A quelques mètres du Times Night-Club, communément appelé « bar climatisé »   à Abidjan Riviera II, tout est calme. Toutefois, l'odeur persistante de la cigarette qui se dégage aux alentours, laisse supposer que l'endroit n'est pas désert. D'ailleurs un client ouvre la porte blindée du Nigth Club. Ce qui laisse entrevoir l'ambiance bouillante du Times. Le monsieur d'un âge mûr, et à la calvitie perceptible, se dirige vers un marchand de cigarettes, installé juste à côté... C'est alors que Adou Cédric Hervé,  propriétaire et gérant du dancing club, se signale. A son apparence élancée, et à son visage radieux, on lui donnerait aisément 25 ans. Pourtant, son regard serein, dit autre chose...Toute suite, il tient à faire une précision. « Je suis certes le gérant de cet espace, mais je ne fume pas ». Les affiches de la campagne de sensibilisation anti-tabac, illustrant en grands caractères, « Interdit de fumer », sont peu visibles, a fait savoir Cédric Hervé. Avant de préciser que, la seule en sa possession n'a pas résisté à la saison des pluies. « Les clients dans leur majorité fument régulièrement au Times. Toutefois, il arrive que certains consommateurs allergiques, exigent l'expulsion des  grands fumeurs », a tenu à préciser le gérant.

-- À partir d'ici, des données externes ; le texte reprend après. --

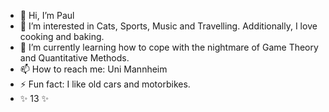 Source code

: - 👋 Hi, I’m Paul
- 👀 I’m interested in Cats, Sports, Music and Travelling. Additionally, I love cooking and baking.
- 🌱 I’m currently learning how to cope with the nightmare of Game Theory and Quantitative Methods.
- 📫 How to reach me: Uni Mannheim
- ⚡ Fun fact: I like old cars and motorbikes.
- ✨ 13 ✨

<!---
qm2024-pheierli/qm2024-pheierli is a ✨ special ✨ repository because its `README.md` (this file) appears on your GitHub profile.
You can click the Preview link to take a look at your changes.
--->
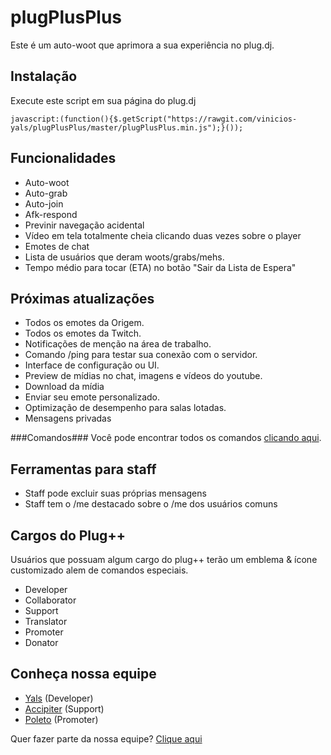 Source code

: # plugPlusPlus
Este é um auto-woot que aprimora a sua experiência no plug.dj.

Instalação
-----
Execute este script em sua página do plug.dj

`javascript:(function(){$.getScript("https://rawgit.com/vinicios-yals/plugPlusPlus/master/plugPlusPlus.min.js");}());`

Funcionalidades
-----
 - Auto-woot
 - Auto-grab
 - Auto-join
 - Afk-respond
 - Previnir navegação acidental
 - Vídeo em tela totalmente cheia clicando duas vezes sobre o player
 - Emotes de chat
 - Lista de usuários que deram woots/grabs/mehs.
 - Tempo médio para tocar (ETA) no botão "Sair da Lista de Espera"

Próximas atualizações
-----
 - Todos os emotes da Origem.
 - Todos os emotes da Twitch.
 - Notificações de menção na área de trabalho.
 - Comando /ping para testar sua conexão com o servidor.
 - Interface de configuração ou UI.
 - Preview de mídias no chat, imagens e vídeos do youtube.
 - Download da mídia
 - Enviar seu emote personalizado.
 - Optimização de desempenho para salas lotadas.
 - Mensagens privadas

###Comandos###
Você pode encontrar todos os comandos [clicando aqui](http://git.io/vtovw).

Ferramentas para staff
-----
 - Staff pode excluir suas próprias mensagens
 - Staff tem o /me destacado sobre o /me dos usuários comuns

Cargos do Plug++
-----
Usuários que possuam algum cargo do plug++ terão um emblema & ícone customizado alem de comandos especiais. 
 - Developer
 - Collaborator
 - Support
 - Translator
 - Promoter
 - Donator

Conheça nossa equipe
-----
 - [Yals](https://plug.dj/@/yals) (Developer)
 - [Accipiter](https://plug.dj/@/accipiter) (Support)
 - [Poleto](https://plug.dj/@/poleto) (Promoter)

Quer fazer parte da nossa equipe? [Clique aqui](#) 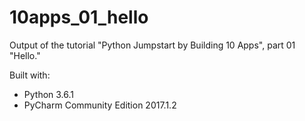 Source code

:# 10apps_01_hello

Output of the tutorial "Python Jumpstart by Building 10 Apps", part 01 "Hello."

Built with:
* Python 3.6.1
* PyCharm Community Edition 2017.1.2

Prudence Gomet, une hôtesse du bar qui jusque-là s’occupait des clients, s'éclipse pour tousser un bon coup. Son parfum, un mélange de fumé et de sueur, laisse supposer qu'elle est une consommatrice de cigarettes. C'est alors qu'au détour d'une conservation, cette adolescente, au visage noircit par endroit estime pour sa part que la campagne anti-tabac est à encourager. « Même si je ne suis pas un exemple », indique-t-elle, sourire aux lèvres. Son histoire est similaire à celle de certaines hôtesses. « C'est une amie qui travaille les nuits dans les dancings club qui m'a initiée à la consommation de la cigarette. Et depuis, je suis accroc... ».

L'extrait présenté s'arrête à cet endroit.